Deploy large models exceeding single-device capacity using multi-node distributed inference for MoE models like DeepSeek 671B.
Prerequisites
Official SGLang and vLLM images from EAS or Model Gallery natively support distributed inference. For custom images, follow the networking requirements of your distributed inference framework and standard distributed processing patterns. For details, see How it works.
How it works
Key concepts and implementation principles for distributed inference:
Instance unit
Distributed inference introduces instance units (referred to as Unit in this topic). Instances within a Unit coordinate using high-performance network communication and patterns like tensor parallelism (TP) and pipeline parallelism (PP) to process each request. Instances in a Unit are stateful. Units are fully symmetric and stateless relative to each other.
Instance ID
Each instance in a Unit receives an instance ID through an environment variable. For a list of environment variables and descriptions, see Appendix. Instances receive sequential IDs. Use these IDs to assign different tasks to instances.
Traffic handling
By default, each Unit handles traffic only through instance 0 (RANK_ID = 0). The system routes user traffic to instance 0 of different Units using service discovery. Each Unit processes requests internally in a distributed manner and handles traffic independently without interference.
Rolling updates
During a rolling update, a Unit is rebuilt as a whole. All instances in the new Unit start in parallel. After all instances in the new Unit are ready, the system removes traffic from the old Unit and deletes all instances.
Lifecycle
Unit rebuild
When a Unit is recreated, all instances in the old Unit are deleted in parallel. All instances in the new Unit are created in parallel. No special handling occurs based on instance ID.
Instance recreation
By default, each instance lifecycle in a Unit matches that of instance 0. When instance 0 is recreated, all other instances in the Unit are recreated. When any non-zero instance is recreated, other instances remain unaffected.
Distributed fault tolerance
-
Instance failure handling
-
When the system detects failure in one instance of a distributed service, it automatically restarts all instances in the Unit.
-
Purpose: Prevents cluster state inconsistency caused by single-point failures. Ensures all instances start with a clean, consistent environment.
-
-
Coordinated recovery
-
After instances restart, the system waits for all instances in the Unit to reach a consistent ready state using a synchronization barrier. Only after all instances are ready does the system start business processes.
-
Purpose:
-
Prevents failures when NCCL forms communication groups due to inconsistent instance states.
-
Ensures strict startup synchronization across all nodes involved in distributed inference tasks.
-
-
Distributed fault tolerance is disabled by default. To enable it, set the unit.guard parameter. Example:
{
"unit": {
"size": 2,
"guard": true
}
}
Procedure
Deploy using Model Gallery
We recommend using Model Gallery for multi-node distributed deployment.
-
Distributed inference is supported only when the inference engine is SGLang or vLLM.
-
Select deployment resources that match your chosen template.
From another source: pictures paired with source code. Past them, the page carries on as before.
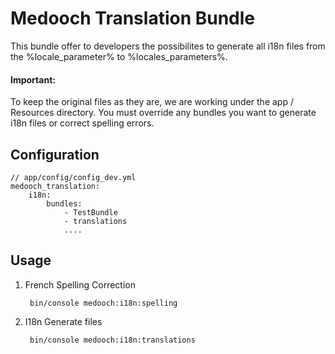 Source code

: # Medooch Translation Bundle

This bundle offer to developers the possibilites to generate all i18n files from the %locale_parameter% to %locales_parameters%.

#### Important:
To keep the original files as they are, we are working under the app / Resources directory. You must override any bundles you want to generate i18n files or correct spelling errors.

Configuration
----
    // app/config/config_dev.yml
    medooch_translation:
        i18n:
            bundles:
                - TestBundle
                - translations
                ....

Usage
----
1. French Spelling Correction
    
        bin/console medooch:i18n:spelling
    
2. I18n Generate files
    
        bin/console medooch:i18n:translations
Deploy using a custom image
-
Log on to the PAI console. Select a region on the top of the page. Then, select the desired workspace and click Elastic Algorithm Service (EAS).
-
Create a service: On the Inference Service tab, click Deploy Service. Select Custom Model Deployment> Custom Deployment.
-
Update a service: On the Inference Service tab, find your target service in the service list. In the Actions column, click Update.
-
-
In the parameter configuration form, set the following parameters. For more details, see Custom Deployment.
-
In the Environment Information section, configure the runtime image and start command:
-
Image Configuration: In the Alibaba Cloud Image list, select a vLLM or SGLang image:

-
Command: After selecting an image, the system sets the start command automatically. Do not modify it.
-
-
In the Features section, turn on Distributed Inference. Then set the following parameters:

Parameter
Description
Number of Machines for Single-Replica Deployment
Number of machines for a single model inference instance. Minimum value is 2.
RDMA Network
Enable RDMA to ensure high-speed network connections between machines.
NoteRDMA is available only for services deployed on Lingjun resources.
-
-
After configuring parameters, click Deploy or Update.
Appendix
When deploying a distributed inference service, configure networking for frameworks such as Torch Distributed or Ray. If configuring VPC or RDMA, each instance has multiple NICs. Specify which NIC to use for inter-instance networking.
-
RDMA enabled: Uses RDMA NIC (net0) by default.
-
RDMA disabled: Uses VPC NIC (eth1) configured by user.
Pass related settings using environment variables in your start command:
|
Environment Variable Name |
Description |
Example Value |
|
RANK_ID |
Instance ID starting from 0 and incrementing by 1. |
0 |
|
COMM_IFNAME |
NIC for inter-instance networking:
|
net0 |
|
RANK_IP |
IP address for inter-instance networking—IP of the NIC specified by COMM_IFNAME. |
11.*.*.* |
|
MASTER_ADDRESS |
IP address of instance 0 (RANK_ID = 0)—IP of the NIC specified by COMM_IFNAME for instance 0. |
11.*.*.* |